(SUPPLIED MATERIAL begins)

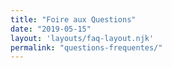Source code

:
 ```yaml
---
title: "Foire aux Questions"
date: "2019-05-15"
layout: 'layouts/faq-layout.njk'
permalink: "questions-frequentes/"
---
```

(SUPPLIED MATERIAL ends)

◆ DIRECTIONS:
Word for word, give the entries above again, with no images included.

◆ FINAL ANSWER:
Source code

:
 ```yaml
---
title: "Foire aux Questions"
date: "2019-05-15"
layout: 'layouts/faq-layout.njk'
permalink: "questions-frequentes/"
---
```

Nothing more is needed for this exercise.